The party’s central committee will then be asked to vote on the leadership candidates, whose election will be endorsed at the congress, wrapping up the exercise in time for the mid-February Tet lunar new year holiday. The leadership reshuffle has been the subject of internal party jockeying in the months leading up and intense speculation among Vietnam’s 97m people. Party officials’ fears of being caught on the wrong side of factional recriminations over corruption has in recent months slowed decision-making in areas such as permits for real estate, according to businesspeople and political analysts. Nguyen Phu Trong, 76, the two-term general secretary and president, has made a crackdown on corruption, which the party sees as a threat to its legitimacy, a hallmark of his leadership, jailing numerous officials and state-owned company bosses. Mr Trong, Vietnam’s most powerful leader in decades, is barred by the party’s charter from serving a third term and suffered a bout of illness last year. While he is widely expected to step down, analysts have not ruled out the possibility that he might seek to stay on. Adding to the uncertainty, which stands in contrast to the CPV’s last congress in 2016, when Mr Trong beat rival Nguyen Tan Dung in a clear two-way race, party leaders have failed to narrow the field of candidates, according to analysts following the process.

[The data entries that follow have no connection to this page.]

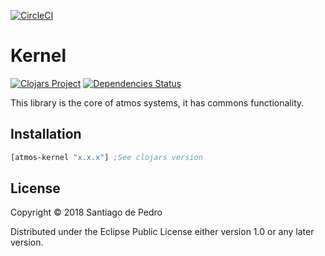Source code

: [![CircleCI](https://circleci.com/gh/AtmosSystem/Kernel.svg?style=svg)](https://circleci.com/gh/AtmosSystem/Kernel)


# Kernel

[![Clojars Project](https://img.shields.io/clojars/v/atmos-kernel.svg)](https://clojars.org/atmos-kernel)
[![Dependencies Status](https://versions.deps.co/AtmosSystem/Kernel/status.png)](https://versions.deps.co/AtmosSystem/Kernel)

This library is the core of atmos systems, it has commons functionality. 

## Installation
```clojure
[atmos-kernel "x.x.x"] ;See clojars version
```

## License

Copyright © 2018 Santiago de Pedro

Distributed under the Eclipse Public License either version 1.0 or any later version.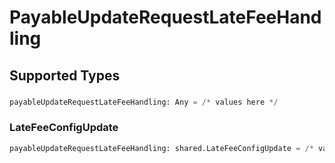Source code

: # PayableUpdateRequestLateFeeHandling


## Supported Types

### 

```python
payableUpdateRequestLateFeeHandling: Any = /* values here */
```

### LateFeeConfigUpdate

```python
payableUpdateRequestLateFeeHandling: shared.LateFeeConfigUpdate = /* values here */
```


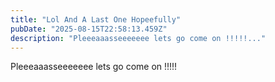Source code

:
 ```yaml
---
title: "Lol And A Last One Hopeefully"
pubDate: "2025-08-15T22:58:13.459Z"
description: "Pleeeaaasseeeeeee lets go come on !!!!!..."
---
```


Pleeeaaasseeeeeee lets go come on !!!!!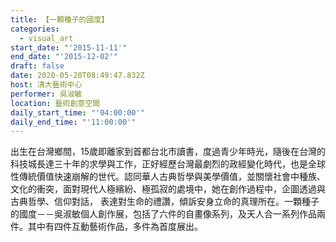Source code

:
 ```yaml
---
title: 【一顆種子的國度】
categories:
  - visual_art
start_date: "'2015-11-11'"
end_date: "'2015-12-02'"
draft: false
date: 2020-05-20T08:49:47.832Z
host: 清大藝術中心
performer: 吳淑敏
location: 藝術創意空間 
daily_start_time: "'04:00:00'"
daily_end_time: "'11:00:00'"
---
```


出生在台灣鄉間，15歲即離家到首都台北巿讀書，度過青少年時光，隨後在台灣的科技城長達三十年的求學與工作，正好經歷台灣最劇烈的政經變化時代，也是全球性傳統價值快速崩解的世代。認同華人古典哲學與美學價值，並關懷社會中種族、文化的衝突，面對現代人極繽紛、極孤寂的處境中，她在創作過程中，企圖透過與古典哲學、信仰對話， 表達對生命的禮讚，傾訴安身立命的真理所在。一顆種子的國度－－吳淑敏個人創作展，包括了六件的自畫像系列，及天人合一系列作品兩件。其中有四件互動藝術作品，多件為首度展出。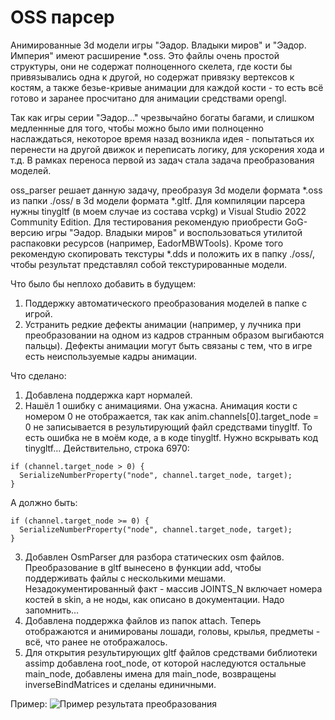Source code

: # OSS парсер

Анимированные 3d модели игры "Эадор. Владыки миров" и "Эадор. Империя" имеют расширение *.oss. Это файлы очень простой структуры, они не содержат полноценного скелета, где кости бы привязывались одна к другой, но содержат привязку вертексов к костям, а также безье-кривые анимации для каждой кости - то есть всё готово и заранее просчитано для анимации средствами opengl. 

Так как игры серии "Эадор..." чрезвычайно богаты багами, и слишком медленнные для того, чтобы можно было ими полноценно наслаждаться, некоторое время назад возникла идея - попытаться их перенести на другой движок и переписать логику, для ускорения хода и т.д. В рамках переноса первой из задач стала задача преобразования моделей.

oss_parser решает данную задачу, преобразуя 3d модели формата *.oss из папки ./oss/ в 3d модели формата *.gltf. Для компиляции парсера нужны tinygltf (в моем случае из состава vcpkg) и Visual Studio 2022 Community Edition. Для тестирования рекомендую приобрести GoG-версию игры "Эадор. Владыки миров" и воспользоваться утилитой распаковки ресурсов (например, EadorMBWTools). Кроме того рекомендую скопировать текстуры *.dds и положить их в папку ./oss/, чтобы результат представлял собой текстурированные модели.

Что было бы неплохо добавить в будущем:
1. Поддержку автоматического преобразования моделей в папке с игрой.
2. Устранить редкие дефекты анимации (например, у лучника при преобразовании на одном из кадров странным образом выгибаются пальцы). Дефекты анимации могут быть связаны с тем, что в игре есть неиспользуемые кадры анимации.

Что сделано:
1. Добавлена поддержка карт нормалей.
2. Нашёл 1 ошибку с анимациями. Она ужасна. Анимация кости с номером 0 не отображается, так как anim.channels[0].target_node = 0 не записывается в результирующий файл средствами tinygltf. То есть ошибка не в моём коде, а в коде tinygltf. Нужно вскрывать код tinygltf... Действительно, строка 6970:
```
if (channel.target_node > 0) {
  SerializeNumberProperty("node", channel.target_node, target);
}
```
А должно быть:
```
if (channel.target_node >= 0) {
  SerializeNumberProperty("node", channel.target_node, target);
}
```
3. Добавлен OsmParser для разбора статических osm файлов. Преобразование в gltf вынесено в функции add, чтобы поддерживать файлы с несколькими мешами. Незадокументированный факт - массив JOINTS_N включает номера костей в skin, а не ноды, как описано в документации. Надо запомнить...
4. Добавлена поддержка файлов из папок attach. Теперь отображаются и анимированы лошади, головы, крылья, предметы - всё, что ранее не отображалось.
5. Для открытия результирующих gltf файлов средствами библиотеки assimp добавлена root_node, от которой наследуются остальные main_node, добавлены имена для main_node, возвращены inverseBindMatrices и сделаны единичными.

Пример:
![Пример результата преобразования](./example/example.gif)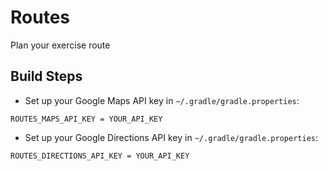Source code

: # Routes
Plan your exercise route

## Build Steps
- Set up your Google Maps API key in `~/.gradle/gradle.properties`:
```
ROUTES_MAPS_API_KEY = YOUR_API_KEY
```

- Set up your Google Directions API key in `~/.gradle/gradle.properties`:
```
ROUTES_DIRECTIONS_API_KEY = YOUR_API_KEY
```
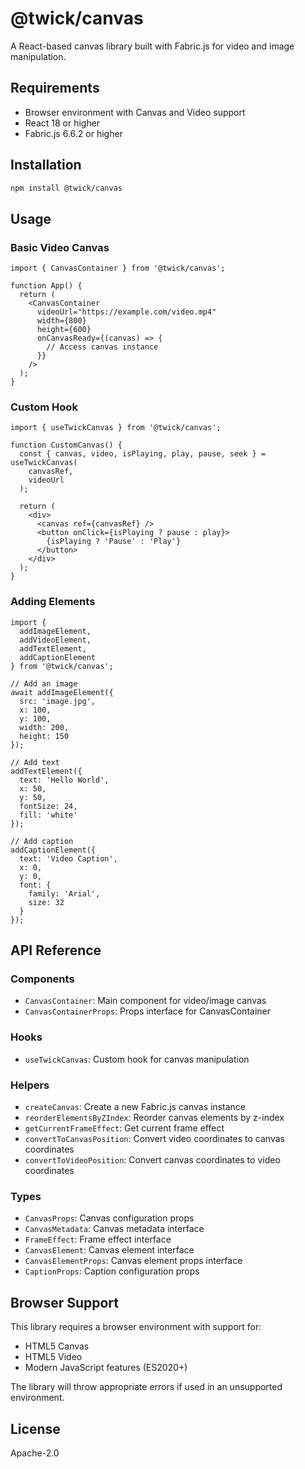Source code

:# @twick/canvas

A React-based canvas library built with Fabric.js for video and image manipulation.

## Requirements

- Browser environment with Canvas and Video support
- React 18 or higher
- Fabric.js 6.6.2 or higher

## Installation

```bash
npm install @twick/canvas
```

## Usage

### Basic Video Canvas

```tsx
import { CanvasContainer } from '@twick/canvas';

function App() {
  return (
    <CanvasContainer
      videoUrl="https://example.com/video.mp4"
      width={800}
      height={600}
      onCanvasReady={(canvas) => {
        // Access canvas instance
      }}
    />
  );
}
```

### Custom Hook

```tsx
import { useTwickCanvas } from '@twick/canvas';

function CustomCanvas() {
  const { canvas, video, isPlaying, play, pause, seek } = useTwickCanvas(
    canvasRef,
    videoUrl
  );

  return (
    <div>
      <canvas ref={canvasRef} />
      <button onClick={isPlaying ? pause : play}>
        {isPlaying ? 'Pause' : 'Play'}
      </button>
    </div>
  );
}
```

### Adding Elements

```tsx
import { 
  addImageElement, 
  addVideoElement, 
  addTextElement, 
  addCaptionElement 
} from '@twick/canvas';

// Add an image
await addImageElement({
  src: 'image.jpg',
  x: 100,
  y: 100,
  width: 200,
  height: 150
});

// Add text
addTextElement({
  text: 'Hello World',
  x: 50,
  y: 50,
  fontSize: 24,
  fill: 'white'
});

// Add caption
addCaptionElement({
  text: 'Video Caption',
  x: 0,
  y: 0,
  font: {
    family: 'Arial',
    size: 32
  }
});
```

## API Reference

### Components

- `CanvasContainer`: Main component for video/image canvas
- `CanvasContainerProps`: Props interface for CanvasContainer

### Hooks

- `useTwickCanvas`: Custom hook for canvas manipulation

### Helpers

- `createCanvas`: Create a new Fabric.js canvas instance
- `reorderElementsByZIndex`: Reorder canvas elements by z-index
- `getCurrentFrameEffect`: Get current frame effect
- `convertToCanvasPosition`: Convert video coordinates to canvas coordinates
- `convertToVideoPosition`: Convert canvas coordinates to video coordinates

### Types

- `CanvasProps`: Canvas configuration props
- `CanvasMetadata`: Canvas metadata interface
- `FrameEffect`: Frame effect interface
- `CanvasElement`: Canvas element interface
- `CanvasElementProps`: Canvas element props interface
- `CaptionProps`: Caption configuration props

## Browser Support

This library requires a browser environment with support for:
- HTML5 Canvas
- HTML5 Video
- Modern JavaScript features (ES2020+)

The library will throw appropriate errors if used in an unsupported environment.

## License

Apache-2.0 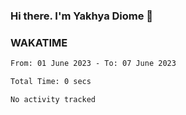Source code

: ### Hi there. I'm Yakhya Diome 👋

### WAKATIME
<!--START_SECTION:waka-->

```txt
From: 01 June 2023 - To: 07 June 2023

Total Time: 0 secs

No activity tracked
```

<!--END_SECTION:waka-->
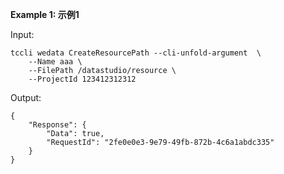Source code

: **Example 1: 示例1**



Input: 

```
tccli wedata CreateResourcePath --cli-unfold-argument  \
    --Name aaa \
    --FilePath /datastudio/resource \
    --ProjectId 123412312312
```

Output: 
```
{
    "Response": {
        "Data": true,
        "RequestId": "2fe0e0e3-9e79-49fb-872b-4c6a1abdc335"
    }
}
```

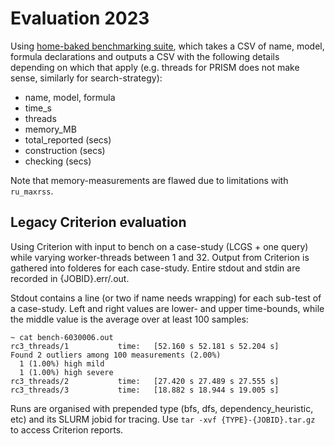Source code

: # Evaluation 2023
Using [home-baked benchmarking suite](https://github.com/d702e20/bench-solver), which takes a CSV of name, model, formula declarations and outputs a CSV with the following details depending on which that apply (e.g. threads for PRISM does not make sense, similarly for search-strategy):

- name, model, formula
- time\_s
- threads
- memory\_MB
- total\_reported (secs)
- construction (secs)
- checking (secs)

Note that memory-measurements are flawed due to limitations with `ru_maxrss`.

## Legacy Criterion evaluation
Using Criterion with input to bench on a case-study (LCGS + one query) while varying worker-threads between 1 and 32.
Output from Criterion is gathered into folderes for each case-study. Entire stdout and stdin are recorded in {JOBID}.err/.out.

Stdout contains a line (or two if name needs wrapping) for each sub-test of a case-study. Left and right values are lower- and upper time-bounds, while the middle value is the average over at least 100 samples:
```
~ cat bench-6030006.out
rc3_threads/1           time:   [52.160 s 52.181 s 52.204 s]
Found 2 outliers among 100 measurements (2.00%)
  1 (1.00%) high mild
  1 (1.00%) high severe
rc3_threads/2           time:   [27.420 s 27.489 s 27.555 s]
rc3_threads/3           time:   [18.882 s 18.944 s 19.005 s]
```

Runs are organised with prepended type (bfs, dfs, dependency_heuristic, etc) and its SLURM jobid for tracing. Use `tar -xvf {TYPE}-{JOBID}.tar.gz` to access Criterion reports.


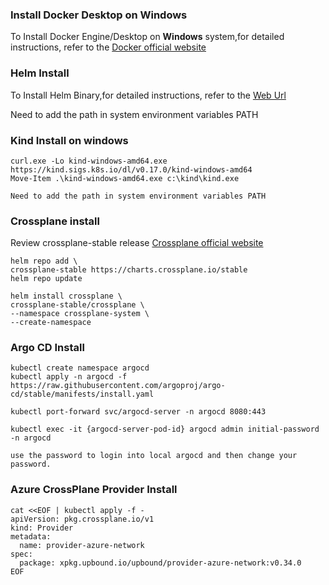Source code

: ### Install Docker Desktop on Windows 
To Install Docker Engine/Desktop on **Windows** system,for detailed instructions, refer to the [Docker official website](https://docs.docker.com/desktop/install/windows-install/ "Docker official website")

### Helm Install
To Install Helm Binary,for detailed instructions, refer to the [Web Url](https://helm.sh/docs/intro/install/ "Helm Install")

Need to add the path in system environment variables PATH


### Kind Install on windows

```
curl.exe -Lo kind-windows-amd64.exe https://kind.sigs.k8s.io/dl/v0.17.0/kind-windows-amd64
Move-Item .\kind-windows-amd64.exe c:\kind\kind.exe

Need to add the path in system environment variables PATH
```

### Crossplane install

Review crossplane-stable release [Crossplane official website](https://charts.crossplane.io/stable)

```
helm repo add \
crossplane-stable https://charts.crossplane.io/stable
helm repo update

helm install crossplane \
crossplane-stable/crossplane \
--namespace crossplane-system \
--create-namespace
```
### Argo CD Install
```
kubectl create namespace argocd
kubectl apply -n argocd -f https://raw.githubusercontent.com/argoproj/argo-cd/stable/manifests/install.yaml

kubectl port-forward svc/argocd-server -n argocd 8080:443

kubectl exec -it {argocd-server-pod-id} argocd admin initial-password -n argocd

use the password to login into local argocd and then change your password.
```
### Azure CrossPlane Provider Install

```
cat <<EOF | kubectl apply -f -
apiVersion: pkg.crossplane.io/v1
kind: Provider
metadata:
  name: provider-azure-network
spec:
  package: xpkg.upbound.io/upbound/provider-azure-network:v0.34.0
EOF

```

“Usually they are able to settle on a party chief about a month before the formal congress,” said Alexander Vuving of the Daniel K Inouye Asia-Pacific Center for Security Studies in Honolulu. “This time it’s uncertain.” Among the leading candidates rumoured to be in the running to replace Mr Trong is Tran Quoc Vuong, the current general secretary’s right-hand man and a leader of the anti-corruption campaign. Another party member tipped by analysts for the top job is Nguyen Xuan Phuc, 66, the prime minister. Mr Phuc has led Vietnam’s response to Covid-19, widely seen as among the most effective in the world, and has presided over an economy that before the pandemic was growing at 7 per cent. Mr Phuc is said to have strong backing from some Central Committee members, but is from southern Vietnam rather than the party’s historic cradle in the north, which has produced all of its general secretaries. Ngo Xuan Lich, 66, the minister of defence, has been also been mooted as a possible successor to Mr Trong, as has Nguyen Thi Kim Ngan, chairwoman of the national assembly, according to some observers. However, Ms Ngan, who is 66 and from the south, would face tough odds in a country where men dominate political life. “Mr Phuc and Ms Ngan are business friendly, and that may be related to their ideological background,” said Mr Vuving. “They are not conservative and not ideologues, and they also happen to be from the south.”

While politburo leaders who are older than 65 are normally expected to retire, this year, all of the rumoured candidates for the top job have already passed that age. But the party has twice made exceptions for Mr Trong, and is set to bend its age rule again this time. Whoever assumes the top roles, Vietnam’s new leadership will need to contend with a lingering trade dispute with Washington, which in the waning days of Donald Trump’s administration labelled the country a currency manipulator against the backdrop of a swelling US trade deficit.

Notwithstanding the trade tensions, Vietnam has drawn closer to the US under Mr Trong’s leadership thanks to the countries’ shared distrust of China. Washington has backed Vietnam and its neighbours when they criticised Beijing over Chinese harassment of offshore energy operations and sinking of fishing boats in the South China Sea. Business analysts expect Vietnam’s new leaders to continue with policies favourable to foreign investors at a time when many companies are looking for alternatives to China. “Investors can take comfort from the fact that whoever the new leaders are, Vietnam will continue supporting foreign investment,” said Nguyen Phuong Linh, associate director with Control Risks, “because Vietnamese leaders need economic performance to justify their rule, and foreign investment is crucial to the country’s economic growth”.